Source data:
*** Begin section ***
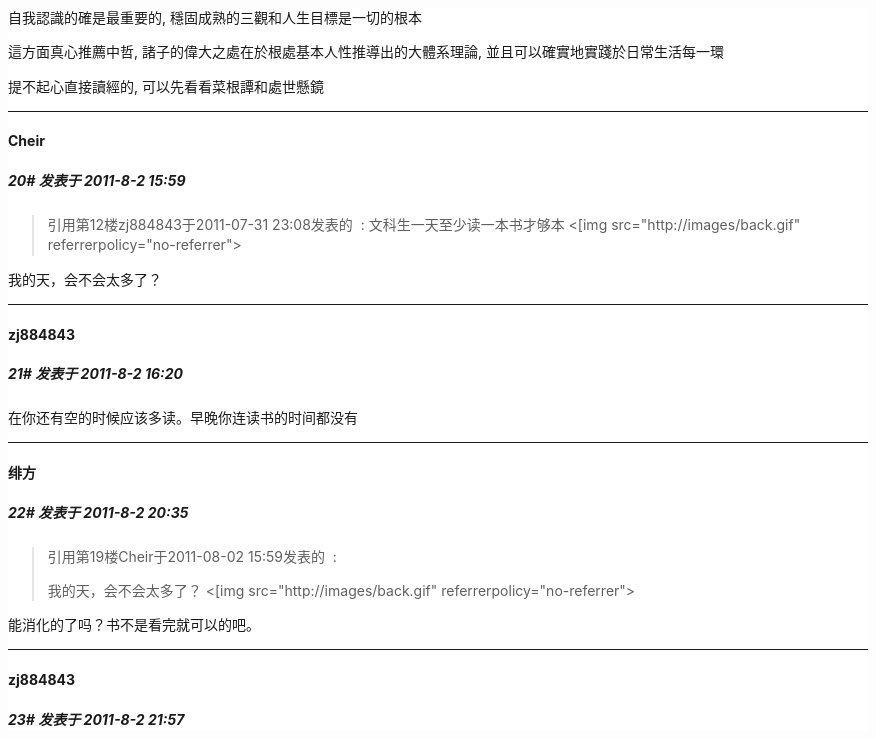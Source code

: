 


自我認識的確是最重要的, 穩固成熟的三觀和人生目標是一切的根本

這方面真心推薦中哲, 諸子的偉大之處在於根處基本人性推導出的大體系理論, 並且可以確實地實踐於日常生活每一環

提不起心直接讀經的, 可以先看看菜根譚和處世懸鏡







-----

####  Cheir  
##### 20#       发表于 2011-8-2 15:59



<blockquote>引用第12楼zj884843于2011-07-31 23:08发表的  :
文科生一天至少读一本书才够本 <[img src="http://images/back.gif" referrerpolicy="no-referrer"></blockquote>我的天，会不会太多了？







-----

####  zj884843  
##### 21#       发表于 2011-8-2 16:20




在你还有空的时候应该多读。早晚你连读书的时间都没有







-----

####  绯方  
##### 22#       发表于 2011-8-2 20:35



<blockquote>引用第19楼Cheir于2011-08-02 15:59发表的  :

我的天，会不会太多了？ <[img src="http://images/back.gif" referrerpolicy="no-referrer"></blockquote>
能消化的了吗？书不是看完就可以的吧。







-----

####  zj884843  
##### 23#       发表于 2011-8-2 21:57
*** End section ***
*** Begin section ***
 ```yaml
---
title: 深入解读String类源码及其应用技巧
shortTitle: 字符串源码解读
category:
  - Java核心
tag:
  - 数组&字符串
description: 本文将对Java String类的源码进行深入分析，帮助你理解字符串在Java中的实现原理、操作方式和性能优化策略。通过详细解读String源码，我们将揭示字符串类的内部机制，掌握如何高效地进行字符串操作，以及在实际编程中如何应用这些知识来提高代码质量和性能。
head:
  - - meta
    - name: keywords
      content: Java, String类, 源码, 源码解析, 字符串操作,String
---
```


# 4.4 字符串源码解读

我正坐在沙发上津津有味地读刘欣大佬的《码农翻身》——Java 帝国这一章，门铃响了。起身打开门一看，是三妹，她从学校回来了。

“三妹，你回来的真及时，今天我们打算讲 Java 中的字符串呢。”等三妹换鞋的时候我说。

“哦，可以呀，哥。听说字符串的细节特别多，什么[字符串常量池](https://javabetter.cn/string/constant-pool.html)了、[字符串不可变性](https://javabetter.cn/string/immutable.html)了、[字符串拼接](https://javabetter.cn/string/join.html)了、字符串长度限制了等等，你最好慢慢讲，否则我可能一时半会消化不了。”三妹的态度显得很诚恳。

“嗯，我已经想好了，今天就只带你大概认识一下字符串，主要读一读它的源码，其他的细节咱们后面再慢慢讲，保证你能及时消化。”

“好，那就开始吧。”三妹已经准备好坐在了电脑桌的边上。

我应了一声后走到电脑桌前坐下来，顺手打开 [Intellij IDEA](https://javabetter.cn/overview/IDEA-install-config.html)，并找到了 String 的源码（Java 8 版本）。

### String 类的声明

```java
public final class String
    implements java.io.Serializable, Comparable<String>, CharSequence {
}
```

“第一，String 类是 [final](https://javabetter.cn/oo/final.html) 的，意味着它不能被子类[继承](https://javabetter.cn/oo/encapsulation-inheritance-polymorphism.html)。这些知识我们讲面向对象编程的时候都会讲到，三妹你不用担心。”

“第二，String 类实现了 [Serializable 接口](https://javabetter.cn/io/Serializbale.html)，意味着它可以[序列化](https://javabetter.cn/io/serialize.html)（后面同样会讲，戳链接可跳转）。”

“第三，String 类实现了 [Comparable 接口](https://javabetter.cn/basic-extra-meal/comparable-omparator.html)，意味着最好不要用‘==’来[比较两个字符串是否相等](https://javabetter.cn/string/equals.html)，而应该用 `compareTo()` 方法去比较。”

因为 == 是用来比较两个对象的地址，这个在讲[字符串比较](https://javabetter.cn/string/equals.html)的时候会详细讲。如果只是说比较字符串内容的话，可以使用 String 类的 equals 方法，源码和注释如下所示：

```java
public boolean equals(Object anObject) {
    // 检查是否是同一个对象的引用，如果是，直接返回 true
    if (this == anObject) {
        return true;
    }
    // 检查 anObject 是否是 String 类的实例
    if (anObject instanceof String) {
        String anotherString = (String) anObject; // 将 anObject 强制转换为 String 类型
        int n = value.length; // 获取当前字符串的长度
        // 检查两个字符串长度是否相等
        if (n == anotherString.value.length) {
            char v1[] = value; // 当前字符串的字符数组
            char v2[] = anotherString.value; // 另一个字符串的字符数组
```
*** End section ***
*** Begin section ***
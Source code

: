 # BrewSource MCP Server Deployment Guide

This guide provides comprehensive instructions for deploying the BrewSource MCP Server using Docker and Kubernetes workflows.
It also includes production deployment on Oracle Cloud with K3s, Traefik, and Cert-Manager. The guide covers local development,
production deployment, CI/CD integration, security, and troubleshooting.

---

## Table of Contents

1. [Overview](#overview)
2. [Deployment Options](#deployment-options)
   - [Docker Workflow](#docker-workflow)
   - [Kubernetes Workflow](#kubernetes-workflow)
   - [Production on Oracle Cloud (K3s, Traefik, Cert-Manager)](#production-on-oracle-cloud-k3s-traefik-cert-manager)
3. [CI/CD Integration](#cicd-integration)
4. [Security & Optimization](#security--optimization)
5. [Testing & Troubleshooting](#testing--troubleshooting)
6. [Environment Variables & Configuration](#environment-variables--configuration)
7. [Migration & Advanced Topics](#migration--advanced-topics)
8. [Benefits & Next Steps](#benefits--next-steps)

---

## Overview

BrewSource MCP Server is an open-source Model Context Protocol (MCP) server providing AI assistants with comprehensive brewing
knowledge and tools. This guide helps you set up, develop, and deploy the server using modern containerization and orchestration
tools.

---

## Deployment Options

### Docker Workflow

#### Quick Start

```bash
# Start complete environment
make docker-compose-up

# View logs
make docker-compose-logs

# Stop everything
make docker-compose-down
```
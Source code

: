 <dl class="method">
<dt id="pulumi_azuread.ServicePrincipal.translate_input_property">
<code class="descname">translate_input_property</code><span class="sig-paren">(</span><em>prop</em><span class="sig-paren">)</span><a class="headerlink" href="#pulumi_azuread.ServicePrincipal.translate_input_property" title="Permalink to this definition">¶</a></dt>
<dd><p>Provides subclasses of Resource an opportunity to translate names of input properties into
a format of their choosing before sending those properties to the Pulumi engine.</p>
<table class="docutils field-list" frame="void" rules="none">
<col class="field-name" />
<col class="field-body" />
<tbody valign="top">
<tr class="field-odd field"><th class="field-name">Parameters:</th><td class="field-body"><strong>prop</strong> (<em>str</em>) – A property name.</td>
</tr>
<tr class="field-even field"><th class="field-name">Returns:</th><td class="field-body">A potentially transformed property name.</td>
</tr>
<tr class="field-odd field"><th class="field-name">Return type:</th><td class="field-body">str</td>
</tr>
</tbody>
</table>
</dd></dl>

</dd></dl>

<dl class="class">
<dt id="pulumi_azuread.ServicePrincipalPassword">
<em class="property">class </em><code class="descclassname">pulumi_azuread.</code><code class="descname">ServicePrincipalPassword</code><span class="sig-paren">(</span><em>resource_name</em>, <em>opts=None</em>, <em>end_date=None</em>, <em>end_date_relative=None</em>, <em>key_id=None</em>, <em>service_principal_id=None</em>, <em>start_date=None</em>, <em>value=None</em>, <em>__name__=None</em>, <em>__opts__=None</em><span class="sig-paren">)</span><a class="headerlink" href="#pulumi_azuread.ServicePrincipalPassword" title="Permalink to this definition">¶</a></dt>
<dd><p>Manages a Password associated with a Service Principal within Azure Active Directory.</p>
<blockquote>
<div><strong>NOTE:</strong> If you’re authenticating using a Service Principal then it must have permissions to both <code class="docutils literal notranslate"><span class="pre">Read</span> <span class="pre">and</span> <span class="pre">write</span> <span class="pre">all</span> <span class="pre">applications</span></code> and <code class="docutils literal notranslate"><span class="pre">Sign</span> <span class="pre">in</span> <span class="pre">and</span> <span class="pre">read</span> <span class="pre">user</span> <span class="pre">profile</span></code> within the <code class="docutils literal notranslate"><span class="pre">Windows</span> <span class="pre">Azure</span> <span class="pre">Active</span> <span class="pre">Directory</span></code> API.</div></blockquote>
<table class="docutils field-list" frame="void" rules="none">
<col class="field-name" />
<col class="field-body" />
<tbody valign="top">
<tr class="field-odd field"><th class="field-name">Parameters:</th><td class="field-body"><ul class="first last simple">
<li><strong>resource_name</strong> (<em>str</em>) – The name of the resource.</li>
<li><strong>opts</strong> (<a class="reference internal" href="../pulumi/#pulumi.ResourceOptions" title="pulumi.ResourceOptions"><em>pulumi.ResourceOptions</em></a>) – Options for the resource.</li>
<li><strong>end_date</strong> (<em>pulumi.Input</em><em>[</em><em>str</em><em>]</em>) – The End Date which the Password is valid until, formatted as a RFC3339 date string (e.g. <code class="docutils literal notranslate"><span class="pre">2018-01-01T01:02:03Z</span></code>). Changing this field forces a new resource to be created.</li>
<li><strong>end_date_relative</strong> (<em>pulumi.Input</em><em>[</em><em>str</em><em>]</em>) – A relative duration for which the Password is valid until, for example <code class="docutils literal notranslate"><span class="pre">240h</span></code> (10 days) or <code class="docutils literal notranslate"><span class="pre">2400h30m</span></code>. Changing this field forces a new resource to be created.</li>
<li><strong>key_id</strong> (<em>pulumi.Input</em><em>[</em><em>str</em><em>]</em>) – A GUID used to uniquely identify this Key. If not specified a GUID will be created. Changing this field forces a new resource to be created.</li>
*** End section ***
### Work instruction
Each line carrying the string "tools" should be copied out from the entries.

### Solution to this task
knowledge and tools. This guide helps you set up, develop, and deploy the server using modern containerization and orchestration
tools.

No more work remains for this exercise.